▶ [Provided information]:

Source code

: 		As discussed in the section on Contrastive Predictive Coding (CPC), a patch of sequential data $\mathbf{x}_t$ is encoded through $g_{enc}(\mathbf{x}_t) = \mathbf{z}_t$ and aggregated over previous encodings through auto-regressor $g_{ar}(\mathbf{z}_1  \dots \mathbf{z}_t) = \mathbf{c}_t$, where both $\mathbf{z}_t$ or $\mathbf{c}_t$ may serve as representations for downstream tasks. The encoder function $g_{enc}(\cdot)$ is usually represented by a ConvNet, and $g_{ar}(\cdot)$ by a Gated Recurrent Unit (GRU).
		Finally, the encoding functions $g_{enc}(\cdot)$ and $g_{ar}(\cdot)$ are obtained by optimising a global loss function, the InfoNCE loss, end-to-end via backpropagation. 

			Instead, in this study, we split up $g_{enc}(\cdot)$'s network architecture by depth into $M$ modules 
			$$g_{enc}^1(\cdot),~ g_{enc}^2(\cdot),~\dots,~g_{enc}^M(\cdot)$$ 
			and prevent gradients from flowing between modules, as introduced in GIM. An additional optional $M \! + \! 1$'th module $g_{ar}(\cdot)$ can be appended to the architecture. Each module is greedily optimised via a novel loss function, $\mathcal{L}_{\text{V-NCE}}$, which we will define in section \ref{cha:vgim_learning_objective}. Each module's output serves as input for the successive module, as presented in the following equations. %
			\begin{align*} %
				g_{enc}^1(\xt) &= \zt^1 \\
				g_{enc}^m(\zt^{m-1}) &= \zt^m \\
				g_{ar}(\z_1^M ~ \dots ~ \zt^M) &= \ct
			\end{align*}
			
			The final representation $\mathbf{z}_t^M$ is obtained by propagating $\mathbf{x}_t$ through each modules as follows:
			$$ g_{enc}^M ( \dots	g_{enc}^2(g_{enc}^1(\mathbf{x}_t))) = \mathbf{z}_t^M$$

▶ [Exercise aim]: For the records above, how many lines contain the word "obtained"? Reply with the number only.

▶ [Task output]: 2